Un fou ne sait pas qu'il est fou ; à ses yeux il n'est donc pas fou. J'en ai vu beaucoup.


Est-i possible de trouver cette paix suprême, cette union avec l'Inconnu, déjà dans cette vie?
Est-il possible de se barrer la route en posant la question ainsi. Que signifie se résigner au monde?
Se barrer de la route?
Je cherche ma place sur cette terre que j'ai tant célébrée, et je ne parviens pas à la trouver, je n'y parviens pas alors même que je le voudrais tant.


J'ai apporté le texte de VOILà à la rédaction de Tworczos. Je l'ai signé de mon nom, bien que je ne sois plus celui qui l'a écrit, ni celui à qui il a été dicté.
Je ne suis plus de ce monde. Le seul espoir en moi c'est de m'unir à l'Inconnu.


Qui est maître de la place? Qui suis-je?
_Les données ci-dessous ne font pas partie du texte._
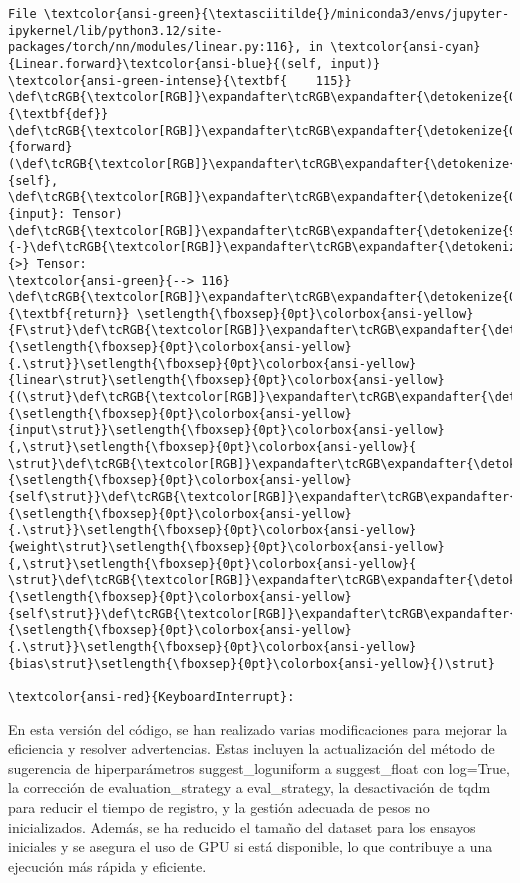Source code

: \documentclass[11pt]{article}
\begin{document}
\begin{Verbatim}[commandchars=\\\{\}, frame=single, framerule=2mm, rulecolor=\color{outerrorbackground}]
File \textcolor{ansi-green}{\textasciitilde{}/miniconda3/envs/jupyter-ipykernel/lib/python3.12/site-packages/torch/nn/modules/linear.py:116}, in \textcolor{ansi-cyan}{Linear.forward}\textcolor{ansi-blue}{(self, input)}
\textcolor{ansi-green-intense}{\textbf{    115}} \def\tcRGB{\textcolor[RGB]}\expandafter\tcRGB\expandafter{\detokenize{0,135,0}}{\textbf{def}} \def\tcRGB{\textcolor[RGB]}\expandafter\tcRGB\expandafter{\detokenize{0,0,255}}{forward}(\def\tcRGB{\textcolor[RGB]}\expandafter\tcRGB\expandafter{\detokenize{0,135,0}}{self}, \def\tcRGB{\textcolor[RGB]}\expandafter\tcRGB\expandafter{\detokenize{0,135,0}}{input}: Tensor) \def\tcRGB{\textcolor[RGB]}\expandafter\tcRGB\expandafter{\detokenize{98,98,98}}{-}\def\tcRGB{\textcolor[RGB]}\expandafter\tcRGB\expandafter{\detokenize{98,98,98}}{>} Tensor:
\textcolor{ansi-green}{--> 116}     \def\tcRGB{\textcolor[RGB]}\expandafter\tcRGB\expandafter{\detokenize{0,135,0}}{\textbf{return}} \setlength{\fboxsep}{0pt}\colorbox{ansi-yellow}{F\strut}\def\tcRGB{\textcolor[RGB]}\expandafter\tcRGB\expandafter{\detokenize{98,98,98}}{\setlength{\fboxsep}{0pt}\colorbox{ansi-yellow}{.\strut}}\setlength{\fboxsep}{0pt}\colorbox{ansi-yellow}{linear\strut}\setlength{\fboxsep}{0pt}\colorbox{ansi-yellow}{(\strut}\def\tcRGB{\textcolor[RGB]}\expandafter\tcRGB\expandafter{\detokenize{0,135,0}}{\setlength{\fboxsep}{0pt}\colorbox{ansi-yellow}{input\strut}}\setlength{\fboxsep}{0pt}\colorbox{ansi-yellow}{,\strut}\setlength{\fboxsep}{0pt}\colorbox{ansi-yellow}{ \strut}\def\tcRGB{\textcolor[RGB]}\expandafter\tcRGB\expandafter{\detokenize{0,135,0}}{\setlength{\fboxsep}{0pt}\colorbox{ansi-yellow}{self\strut}}\def\tcRGB{\textcolor[RGB]}\expandafter\tcRGB\expandafter{\detokenize{98,98,98}}{\setlength{\fboxsep}{0pt}\colorbox{ansi-yellow}{.\strut}}\setlength{\fboxsep}{0pt}\colorbox{ansi-yellow}{weight\strut}\setlength{\fboxsep}{0pt}\colorbox{ansi-yellow}{,\strut}\setlength{\fboxsep}{0pt}\colorbox{ansi-yellow}{ \strut}\def\tcRGB{\textcolor[RGB]}\expandafter\tcRGB\expandafter{\detokenize{0,135,0}}{\setlength{\fboxsep}{0pt}\colorbox{ansi-yellow}{self\strut}}\def\tcRGB{\textcolor[RGB]}\expandafter\tcRGB\expandafter{\detokenize{98,98,98}}{\setlength{\fboxsep}{0pt}\colorbox{ansi-yellow}{.\strut}}\setlength{\fboxsep}{0pt}\colorbox{ansi-yellow}{bias\strut}\setlength{\fboxsep}{0pt}\colorbox{ansi-yellow}{)\strut}

\textcolor{ansi-red}{KeyboardInterrupt}: 
    \end{Verbatim}

    En esta versión del código, se han realizado varias modificaciones para
mejorar la eficiencia y resolver advertencias. Estas incluyen la
actualización del método de sugerencia de hiperparámetros
suggest\_loguniform a suggest\_float con log=True, la corrección de
evaluation\_strategy a eval\_strategy, la desactivación de tqdm para
reducir el tiempo de registro, y la gestión adecuada de pesos no
inicializados. Además, se ha reducido el tamaño del dataset para los
ensayos iniciales y se asegura el uso de GPU si está disponible, lo que
contribuye a una ejecución más rápida y eficiente.
\end{document}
Je me sens comme le fils maudit.


Non que je m'associe à la totalité de ce qu'énonce E.S. mais son extrême vibration de sensibilité,
la justesse sans fioritures des question posées me sont allées droit au corps.











19 mai 2012

Lettre à ceux qui restent d'Edward Stachura,

Je meurs
pour mes fautes et pour mon innocence
pour le manque que je ressens dans chaque particule
                     de mon corps et dans chaque particule de mon âme
pour le manque qui me déchire en morceaux comme un
                                                                         journal
plein de mots tapageurs qui ne veulent rien dire

Le 24 juillet. Edward Stachura se pendait dans son appartement de Varsovie, laissant sur la table
un ultime poème: "List di pozotalych" ( lettre à ceux qui restent).  qui commence par le poème ci-dessus.